The Department for Transport in the UK revealed that in the case of a no-deal Brexit Britons living in the EU may have to pass another driving test in the country they are living in.
“In the event that there is no EU exit deal, you may have to pass a driving test in the EU country you live in to be able to carry on driving there,” read the statement.
Brits living in the EU have been told to swap their British licence for an EU one before the (current) official Brexit day of March 29th but the worry is that a backlog of applications may mean processing delays and people may not have the licence they need in time for the deadline.
If this happens and there is no deal, they may have to retake their driving test.
But it isn't only those living in Europe who may be affected.
Britons on short-term visits to Europe might have to return to the UK in order to get the right paperwork at the post office, with a no-deal Brexit potentially meaning British tourists in Europe need three types of international driving permit.
One positive note from the UK government was that British motorists will still be able to drive in Ireland without any additional paperwork.
But overall it isn't good news for British drivers who can currently drive in all EU countries using their normal licence.
Additionally, British holidaymakers will need different driving permits for different countries in case of a no deal.

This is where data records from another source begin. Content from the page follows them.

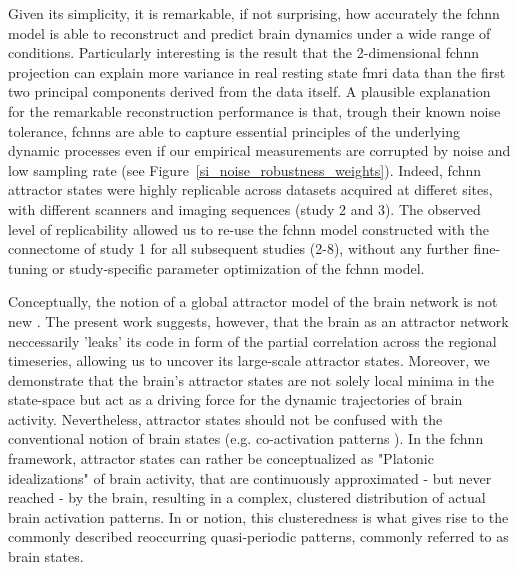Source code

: \documentclass{article}
\begin{document}
Given its simplicity, it is remarkable, if not surprising, how accurately the \acrshort{fchnn} model is able to reconstruct and predict brain dynamics under a wide range of conditions. Particularly interesting is the result that the 2-dimensional \acrshort{fchnn} projection can explain more variance in real resting state \acrshort{fmri} data than the first two principal components derived from the data itself.
A plausible explanation for the remarkable reconstruction performance is that, trough their known noise tolerance, \acrshort{fchnn}s are able to capture essential principles of the underlying dynamic processes even if our empirical measurements are corrupted by noise and low sampling rate (see Figure~\ref{si_noise_robustness_weights}).
Indeed, \acrshort{fchnn} attractor states were highly replicable across datasets acquired at differet sites, with different scanners and imaging sequences (study 2 and 3). The observed level of replicability allowed us to re-use the \acrshort{fchnn} model constructed with the connectome of study 1 for all subsequent studies (2-8), without any further fine-tuning or study-specific parameter optimization of the \acrshort{fchnn} model.

Conceptually, the notion of a global attractor model of the brain network is not new \citep{deco2012ongoing}. The present work suggests, however, that the brain as an attractor network neccessarily 'leaks' its code in form of the partial correlation across the regional timeseries, allowing us to uncover its large-scale attractor states. Moreover, we demonstrate that the brain's attractor states are not solely local minima in the state-space but act as a driving force for the dynamic trajectories of brain activity. Nevertheless, attractor states should not be confused with the conventional notion of brain states (e.g. co-activation patterns \citep{chen2015introducing}). In the \acrshort{fchnn} framework, attractor states can rather be conceptualized as "Platonic idealizations" of brain activity, that are continuously approximated - but never reached - by the brain, resulting in a complex, clustered distribution of actual brain activation patterns. In or notion, this clusteredness is what gives rise to the commonly described reoccurring quasi-periodic patterns, commonly referred to as brain states.
\end{document}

This is because drivers with international driving permits (IDPs) issued in Britain currently have either 1949 or 1926 permits.
But Britain will have to start issuing a third type for the majority of EU countries that approved the 1968 convention on road traffic and drivers will still need a 1949 version for countries such as Spain, Cyprus, Malta and Iceland.
These permits, which are currently available online for £5.50, will only be obtainable at UK post offices from the end of January.
There are fears among professional driving associations that the “mess” will cause a lot of trouble for Britons living in the EU as well as holidaymakers.
“Thousands of expats, many of them elderly, will not relish the prospect of having to retake their driving test in a different country and different language if there is no deal,” the president of the AA motorists' organisation Edmund King told the press.
King added that drivers without the right driving permits could find that they are turned away at ports, calling the fact that drivers will no longer be able to apply for IDPs online a “backward step”.
Meanwhile it looks like EU citizens in the UK will have a better deal.
The UK has said it will continue to let EU citizens drive with their EU licence in Britain after Brexit for up to three years after coming to live in the UK and they will be able to exchange their licence for a British one.